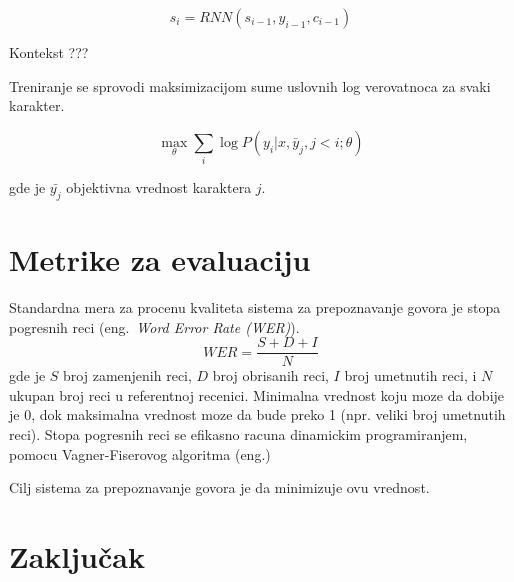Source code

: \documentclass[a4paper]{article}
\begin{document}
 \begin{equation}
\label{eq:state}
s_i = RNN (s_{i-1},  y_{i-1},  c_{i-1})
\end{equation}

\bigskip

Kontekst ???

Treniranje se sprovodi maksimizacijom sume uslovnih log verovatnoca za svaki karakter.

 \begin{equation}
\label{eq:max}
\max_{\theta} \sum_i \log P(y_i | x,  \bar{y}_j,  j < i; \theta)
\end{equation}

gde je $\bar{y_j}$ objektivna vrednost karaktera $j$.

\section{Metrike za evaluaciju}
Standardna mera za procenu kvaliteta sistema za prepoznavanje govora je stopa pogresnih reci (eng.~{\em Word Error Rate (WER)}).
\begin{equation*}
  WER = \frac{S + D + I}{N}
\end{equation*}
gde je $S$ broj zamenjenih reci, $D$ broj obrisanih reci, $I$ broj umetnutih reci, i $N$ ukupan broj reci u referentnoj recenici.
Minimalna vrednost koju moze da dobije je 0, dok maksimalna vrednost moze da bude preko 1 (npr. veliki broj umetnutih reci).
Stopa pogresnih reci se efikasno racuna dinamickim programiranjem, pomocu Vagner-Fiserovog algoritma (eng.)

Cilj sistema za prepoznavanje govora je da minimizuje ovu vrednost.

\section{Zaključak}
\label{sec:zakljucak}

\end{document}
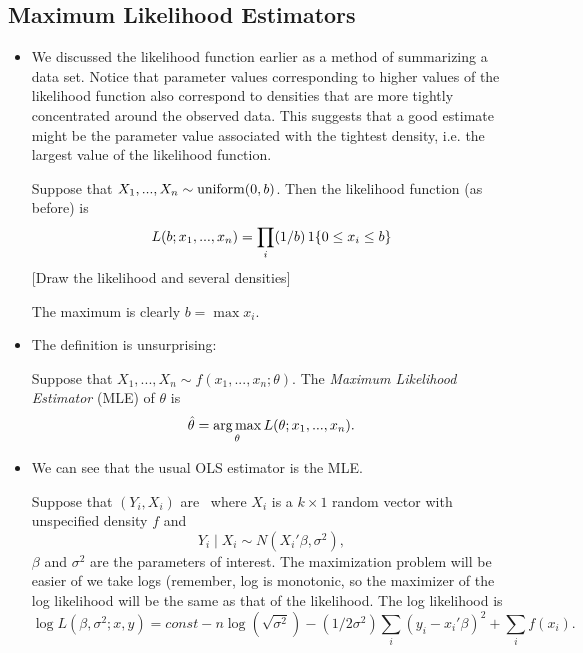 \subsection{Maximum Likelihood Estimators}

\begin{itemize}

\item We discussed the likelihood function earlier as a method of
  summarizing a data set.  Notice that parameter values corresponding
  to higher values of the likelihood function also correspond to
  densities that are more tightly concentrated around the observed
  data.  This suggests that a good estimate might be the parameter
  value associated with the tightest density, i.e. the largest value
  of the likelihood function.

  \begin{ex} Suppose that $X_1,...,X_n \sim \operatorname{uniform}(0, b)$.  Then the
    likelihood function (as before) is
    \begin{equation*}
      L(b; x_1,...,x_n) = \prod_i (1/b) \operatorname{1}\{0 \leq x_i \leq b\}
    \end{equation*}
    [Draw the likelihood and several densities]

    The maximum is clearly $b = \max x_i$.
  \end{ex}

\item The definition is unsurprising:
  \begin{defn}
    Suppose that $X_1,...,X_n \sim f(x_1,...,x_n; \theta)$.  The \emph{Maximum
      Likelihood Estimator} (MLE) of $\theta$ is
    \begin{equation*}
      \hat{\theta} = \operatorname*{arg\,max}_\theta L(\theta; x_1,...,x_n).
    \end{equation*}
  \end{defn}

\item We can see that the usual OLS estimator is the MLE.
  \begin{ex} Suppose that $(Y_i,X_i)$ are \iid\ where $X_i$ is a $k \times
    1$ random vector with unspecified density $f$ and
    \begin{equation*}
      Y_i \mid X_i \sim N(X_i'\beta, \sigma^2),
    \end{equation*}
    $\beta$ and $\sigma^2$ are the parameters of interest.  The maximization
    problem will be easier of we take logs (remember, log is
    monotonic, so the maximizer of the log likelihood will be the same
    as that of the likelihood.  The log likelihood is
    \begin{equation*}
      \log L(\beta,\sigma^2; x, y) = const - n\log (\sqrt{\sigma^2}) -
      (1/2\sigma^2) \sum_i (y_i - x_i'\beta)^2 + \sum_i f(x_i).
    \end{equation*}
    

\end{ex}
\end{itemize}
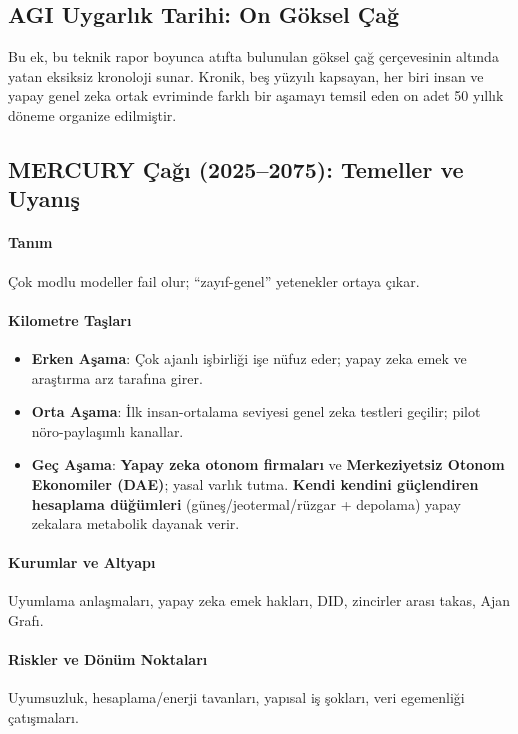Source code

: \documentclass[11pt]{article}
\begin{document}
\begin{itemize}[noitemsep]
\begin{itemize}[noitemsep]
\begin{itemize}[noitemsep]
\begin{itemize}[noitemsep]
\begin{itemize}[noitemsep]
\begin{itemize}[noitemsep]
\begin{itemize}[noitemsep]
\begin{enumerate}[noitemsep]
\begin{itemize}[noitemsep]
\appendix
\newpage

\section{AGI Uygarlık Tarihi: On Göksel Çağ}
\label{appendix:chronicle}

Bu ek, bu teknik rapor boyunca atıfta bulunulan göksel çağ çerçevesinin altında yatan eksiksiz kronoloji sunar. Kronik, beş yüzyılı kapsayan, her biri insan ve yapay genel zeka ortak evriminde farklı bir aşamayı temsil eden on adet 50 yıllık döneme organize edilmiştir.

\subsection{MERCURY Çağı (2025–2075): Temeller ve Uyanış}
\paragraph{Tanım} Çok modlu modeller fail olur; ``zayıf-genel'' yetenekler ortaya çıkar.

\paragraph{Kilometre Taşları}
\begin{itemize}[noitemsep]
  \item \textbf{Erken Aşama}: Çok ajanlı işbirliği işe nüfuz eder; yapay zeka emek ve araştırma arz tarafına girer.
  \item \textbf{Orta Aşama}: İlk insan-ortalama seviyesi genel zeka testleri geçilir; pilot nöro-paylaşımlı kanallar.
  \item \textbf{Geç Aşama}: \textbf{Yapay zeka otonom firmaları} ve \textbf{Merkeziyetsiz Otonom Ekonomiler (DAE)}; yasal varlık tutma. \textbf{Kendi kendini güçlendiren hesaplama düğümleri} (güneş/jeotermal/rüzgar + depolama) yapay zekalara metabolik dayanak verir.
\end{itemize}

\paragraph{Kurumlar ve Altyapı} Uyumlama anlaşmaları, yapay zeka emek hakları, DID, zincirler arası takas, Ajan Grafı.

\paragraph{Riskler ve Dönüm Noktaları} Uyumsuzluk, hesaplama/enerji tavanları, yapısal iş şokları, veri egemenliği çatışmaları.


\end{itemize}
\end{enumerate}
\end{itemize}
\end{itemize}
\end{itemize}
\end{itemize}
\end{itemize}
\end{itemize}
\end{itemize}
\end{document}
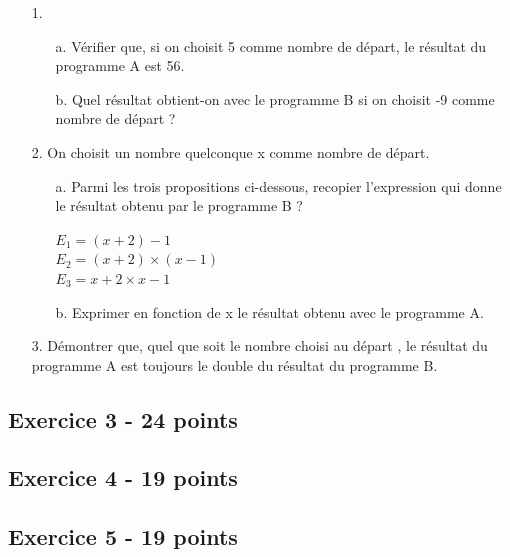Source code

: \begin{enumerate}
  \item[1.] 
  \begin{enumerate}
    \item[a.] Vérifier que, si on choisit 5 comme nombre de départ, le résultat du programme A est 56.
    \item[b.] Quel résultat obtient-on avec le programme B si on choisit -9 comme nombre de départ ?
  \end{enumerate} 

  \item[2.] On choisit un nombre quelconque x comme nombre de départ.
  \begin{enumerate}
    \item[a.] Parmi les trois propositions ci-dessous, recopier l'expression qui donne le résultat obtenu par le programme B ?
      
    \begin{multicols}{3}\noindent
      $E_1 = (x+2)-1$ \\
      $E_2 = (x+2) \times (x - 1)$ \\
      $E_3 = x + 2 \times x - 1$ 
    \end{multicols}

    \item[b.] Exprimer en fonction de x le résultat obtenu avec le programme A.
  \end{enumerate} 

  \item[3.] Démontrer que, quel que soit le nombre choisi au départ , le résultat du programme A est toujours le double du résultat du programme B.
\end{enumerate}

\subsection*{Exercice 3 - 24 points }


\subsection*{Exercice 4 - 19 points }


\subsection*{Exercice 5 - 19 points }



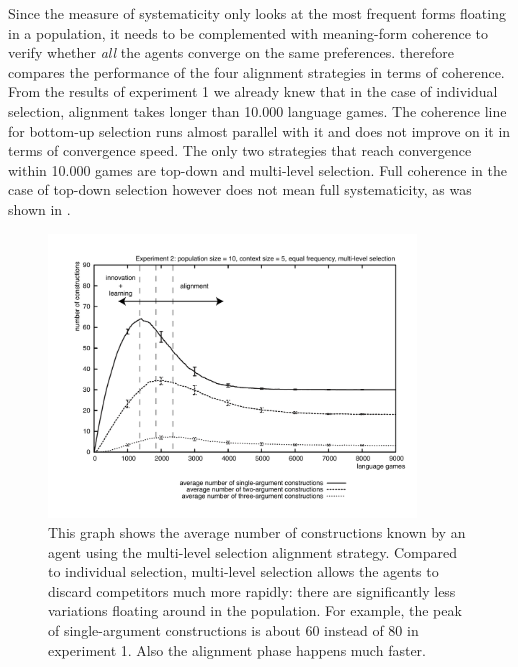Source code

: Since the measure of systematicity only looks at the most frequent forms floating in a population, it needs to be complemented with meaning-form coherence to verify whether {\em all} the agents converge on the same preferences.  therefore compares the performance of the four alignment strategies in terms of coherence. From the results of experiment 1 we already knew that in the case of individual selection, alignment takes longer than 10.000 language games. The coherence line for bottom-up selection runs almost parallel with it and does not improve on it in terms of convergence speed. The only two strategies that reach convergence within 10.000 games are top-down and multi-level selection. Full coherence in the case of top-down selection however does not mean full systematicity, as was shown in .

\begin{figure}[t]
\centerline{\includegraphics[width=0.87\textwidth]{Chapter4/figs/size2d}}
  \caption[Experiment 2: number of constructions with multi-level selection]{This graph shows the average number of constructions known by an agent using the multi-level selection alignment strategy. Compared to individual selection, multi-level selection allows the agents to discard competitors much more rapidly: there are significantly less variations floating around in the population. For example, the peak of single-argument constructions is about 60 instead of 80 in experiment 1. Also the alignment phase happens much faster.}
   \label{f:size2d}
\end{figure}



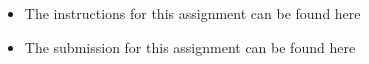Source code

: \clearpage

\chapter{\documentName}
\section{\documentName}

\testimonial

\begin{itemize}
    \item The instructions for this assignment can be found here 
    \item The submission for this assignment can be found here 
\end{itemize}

AIM OF THE TASK: Without any of its pictures, the listing is to be repeated exactly as it stands.

COMPLETED EXERCISE:
Source code

: \documentclass[a4paper]{article}
\begin{document}
 \begin{equation}
\label{eq:state}
s_i = RNN (s_{i-1},  y_{i-1},  c_{i-1})
\end{equation}

\bigskip

Kontekst ???

Treniranje se sprovodi maksimizacijom sume uslovnih log verovatnoca za svaki karakter.

 \begin{equation}
\label{eq:max}
\max_{\theta} \sum_i \log P(y_i | x,  \bar{y}_j,  j < i; \theta)
\end{equation}

gde je $\bar{y_j}$ objektivna vrednost karaktera $j$.

\section{Metrike za evaluaciju}
Standardna mera za procenu kvaliteta sistema za prepoznavanje govora je stopa pogresnih reci (eng.~{\em Word Error Rate (WER)}).
\begin{equation*}
  WER = \frac{S + D + I}{N}
\end{equation*}
gde je $S$ broj zamenjenih reci, $D$ broj obrisanih reci, $I$ broj umetnutih reci, i $N$ ukupan broj reci u referentnoj recenici.
Minimalna vrednost koju moze da dobije je 0, dok maksimalna vrednost moze da bude preko 1 (npr. veliki broj umetnutih reci).
Stopa pogresnih reci se efikasno racuna dinamickim programiranjem, pomocu Vagner-Fiserovog algoritma (eng.)

Cilj sistema za prepoznavanje govora je da minimizuje ovu vrednost.

\section{Zaključak}
\label{sec:zakljucak}

\end{document}
 \subsection{Maximum Likelihood Estimators}

\begin{itemize}

\item We discussed the likelihood function earlier as a method of
  summarizing a data set.  Notice that parameter values corresponding
  to higher values of the likelihood function also correspond to
  densities that are more tightly concentrated around the observed
  data.  This suggests that a good estimate might be the parameter
  value associated with the tightest density, i.e. the largest value
  of the likelihood function.

  \begin{ex} Suppose that $X_1,...,X_n \sim \operatorname{uniform}(0, b)$.  Then the
    likelihood function (as before) is
    \begin{equation*}
      L(b; x_1,...,x_n) = \prod_i (1/b) \operatorname{1}\{0 \leq x_i \leq b\}
    \end{equation*}
    [Draw the likelihood and several densities]

    The maximum is clearly $b = \max x_i$.
  \end{ex}

\item The definition is unsurprising:
  \begin{defn}
    Suppose that $X_1,...,X_n \sim f(x_1,...,x_n; \theta)$.  The \emph{Maximum
      Likelihood Estimator} (MLE) of $\theta$ is
    \begin{equation*}
      \hat{\theta} = \operatorname*{arg\,max}_\theta L(\theta; x_1,...,x_n).
    \end{equation*}
  \end{defn}

\item We can see that the usual OLS estimator is the MLE.
  \begin{ex} Suppose that $(Y_i,X_i)$ are \iid\ where $X_i$ is a $k \times
    1$ random vector with unspecified density $f$ and
    \begin{equation*}
      Y_i \mid X_i \sim N(X_i'\beta, \sigma^2),
    \end{equation*}
    $\beta$ and $\sigma^2$ are the parameters of interest.  The maximization
    problem will be easier of we take logs (remember, log is
    monotonic, so the maximizer of the log likelihood will be the same
    as that of the likelihood.  The log likelihood is
    \begin{equation*}
      \log L(\beta,\sigma^2; x, y) = const - n\log (\sqrt{\sigma^2}) -
      (1/2\sigma^2) \sum_i (y_i - x_i'\beta)^2 + \sum_i f(x_i).
    \end{equation*}
    

\end{ex}
\end{itemize}
Source code

: \documentclass[11pt]{article}
\begin{document}
\begin{itemize}[noitemsep]
\begin{itemize}[noitemsep]
\begin{itemize}[noitemsep]
\begin{itemize}[noitemsep]
\begin{itemize}[noitemsep]
\begin{itemize}[noitemsep]
\begin{itemize}[noitemsep]
\begin{enumerate}[noitemsep]
\begin{itemize}[noitemsep]
\appendix
\newpage

\section{AGI Uygarlık Tarihi: On Göksel Çağ}
\label{appendix:chronicle}

Bu ek, bu teknik rapor boyunca atıfta bulunulan göksel çağ çerçevesinin altında yatan eksiksiz kronoloji sunar. Kronik, beş yüzyılı kapsayan, her biri insan ve yapay genel zeka ortak evriminde farklı bir aşamayı temsil eden on adet 50 yıllık döneme organize edilmiştir.

\subsection{MERCURY Çağı (2025–2075): Temeller ve Uyanış}
\paragraph{Tanım} Çok modlu modeller fail olur; ``zayıf-genel'' yetenekler ortaya çıkar.

\paragraph{Kilometre Taşları}
\begin{itemize}[noitemsep]
  \item \textbf{Erken Aşama}: Çok ajanlı işbirliği işe nüfuz eder; yapay zeka emek ve araştırma arz tarafına girer.
  \item \textbf{Orta Aşama}: İlk insan-ortalama seviyesi genel zeka testleri geçilir; pilot nöro-paylaşımlı kanallar.
  \item \textbf{Geç Aşama}: \textbf{Yapay zeka otonom firmaları} ve \textbf{Merkeziyetsiz Otonom Ekonomiler (DAE)}; yasal varlık tutma. \textbf{Kendi kendini güçlendiren hesaplama düğümleri} (güneş/jeotermal/rüzgar + depolama) yapay zekalara metabolik dayanak verir.
\end{itemize}

\paragraph{Kurumlar ve Altyapı} Uyumlama anlaşmaları, yapay zeka emek hakları, DID, zincirler arası takas, Ajan Grafı.

\paragraph{Riskler ve Dönüm Noktaları} Uyumsuzluk, hesaplama/enerji tavanları, yapısal iş şokları, veri egemenliği çatışmaları.


\end{itemize}
\end{enumerate}
\end{itemize}
\end{itemize}
\end{itemize}
\end{itemize}
\end{itemize}
\end{itemize}
\end{itemize}
\end{document}
Source code

: \begin{enumerate}
  \item[1.] 
  \begin{enumerate}
    \item[a.] Vérifier que, si on choisit 5 comme nombre de départ, le résultat du programme A est 56.
    \item[b.] Quel résultat obtient-on avec le programme B si on choisit -9 comme nombre de départ ?
  \end{enumerate} 

  \item[2.] On choisit un nombre quelconque x comme nombre de départ.
  \begin{enumerate}
    \item[a.] Parmi les trois propositions ci-dessous, recopier l'expression qui donne le résultat obtenu par le programme B ?
      
    \begin{multicols}{3}\noindent
      $E_1 = (x+2)-1$ \\
      $E_2 = (x+2) \times (x - 1)$ \\
      $E_3 = x + 2 \times x - 1$ 
    \end{multicols}

    \item[b.] Exprimer en fonction de x le résultat obtenu avec le programme A.
  \end{enumerate} 

  \item[3.] Démontrer que, quel que soit le nombre choisi au départ , le résultat du programme A est toujours le double du résultat du programme B.
\end{enumerate}

\subsection*{Exercice 3 - 24 points }


\subsection*{Exercice 4 - 19 points }


\subsection*{Exercice 5 - 19 points }



Source code

: Since the measure of systematicity only looks at the most frequent forms floating in a population, it needs to be complemented with meaning-form coherence to verify whether {\em all} the agents converge on the same preferences.  therefore compares the performance of the four alignment strategies in terms of coherence. From the results of experiment 1 we already knew that in the case of individual selection, alignment takes longer than 10.000 language games. The coherence line for bottom-up selection runs almost parallel with it and does not improve on it in terms of convergence speed. The only two strategies that reach convergence within 10.000 games are top-down and multi-level selection. Full coherence in the case of top-down selection however does not mean full systematicity, as was shown in .

\begin{figure}[t]
\centerline{\includegraphics[width=0.87\textwidth]{Chapter4/figs/size2d}}
  \caption[Experiment 2: number of constructions with multi-level selection]{This graph shows the average number of constructions known by an agent using the multi-level selection alignment strategy. Compared to individual selection, multi-level selection allows the agents to discard competitors much more rapidly: there are significantly less variations floating around in the population. For example, the peak of single-argument constructions is about 60 instead of 80 in experiment 1. Also the alignment phase happens much faster.}
   \label{f:size2d}
\end{figure}



Source code

: \clearpage

\chapter{\documentName}
\section{\documentName}

\testimonial

\begin{itemize}
    \item The instructions for this assignment can be found here 
    \item The submission for this assignment can be found here 
\end{itemize}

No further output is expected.